After a pleasant contract with Mutual Films, Charlie moved on to yet another production company, the First National. By this time Chaplin had audiences beyond the reach of his contemporaries. His work at First National resulted in some of the best Chaplin short movies ever made. Notably, “The Kid”, advertised as “Six reels of joy” that would break box office records and “A Dog’s Life” which is a must for any serious film buff. These movies had gained Chaplin the supreme throne in Hollywood making him the only actor to be paid a 7-digit salary.

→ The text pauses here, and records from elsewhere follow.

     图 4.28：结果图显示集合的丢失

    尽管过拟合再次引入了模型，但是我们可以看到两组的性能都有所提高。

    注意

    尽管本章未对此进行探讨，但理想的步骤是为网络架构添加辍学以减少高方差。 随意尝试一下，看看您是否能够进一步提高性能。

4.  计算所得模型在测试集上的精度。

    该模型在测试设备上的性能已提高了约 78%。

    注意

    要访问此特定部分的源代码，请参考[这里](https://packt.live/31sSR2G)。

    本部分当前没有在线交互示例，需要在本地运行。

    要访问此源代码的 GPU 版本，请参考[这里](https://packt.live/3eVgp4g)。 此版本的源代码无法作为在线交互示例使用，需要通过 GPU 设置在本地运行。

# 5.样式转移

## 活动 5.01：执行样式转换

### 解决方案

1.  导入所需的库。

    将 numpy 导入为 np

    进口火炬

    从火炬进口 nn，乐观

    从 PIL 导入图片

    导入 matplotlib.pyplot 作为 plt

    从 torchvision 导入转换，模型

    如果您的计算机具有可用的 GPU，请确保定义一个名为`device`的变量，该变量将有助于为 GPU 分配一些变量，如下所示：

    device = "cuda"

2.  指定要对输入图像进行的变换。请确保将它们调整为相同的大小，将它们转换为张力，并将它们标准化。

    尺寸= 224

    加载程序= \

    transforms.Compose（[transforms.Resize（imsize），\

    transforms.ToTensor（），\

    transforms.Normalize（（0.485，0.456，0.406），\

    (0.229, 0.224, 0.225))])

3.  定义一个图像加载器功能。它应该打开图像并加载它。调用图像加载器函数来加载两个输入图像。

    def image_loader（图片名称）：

Still unhappy with the independence given to directors Chaplin decided to start his own production company. Thus, the United Artists studio was born. Charlie was one of the owners of the company along with other eminent Hollywood celebrities, most notably, the controversial director D. W. Griffiths. Till date United Artists is one of the few companies that gives full freedom to debut directors. Charlie now moved on to full length feature films. During this period movie masterpieces such as “The Gold Rush” (1925) and “City Lights” (1931) were created. Chaplin was now a household name, even in the orient.

Even though talkies had started to come, Chaplin started his next silent project, “Modern Times” (1936). Contrary to popular opinion, the silent gem had broken all previous box office records and became the quintessential silent comedy of the century.

Chaplin then ventured into talking movies and started off with “The Great Dictator” (1940), a satire on world war. It also starred Paulette Goddard who would go on to become one of his wives. In the movie Chaplin plays a parody on Hitler (who incidentally was just 4 days younger than him) It is alleged that Hitler himself enjoyed the movie twice. Chaplin continued his work with groundbreaking movies such as “Monsieur Verdoux” (1947) and “Limelight” (1952).

Due to his political leaning and nationality, Chaplin was under the watch of the government and was practically exiled to Switzerland where he spent the rest of his life. He made just 2 movies after the incident owing to physical problems. Chaplin’s relationship with his women was an important part in his life. With 4 wives and alleged affairs with other women, Chaplin always had problems in personal life.

On the day of Christmas in 1977, Charles Chaplin passed away due to natural causes. The world had lost its Little Tramp. But, the work of this man was never to be erased from the pages of history.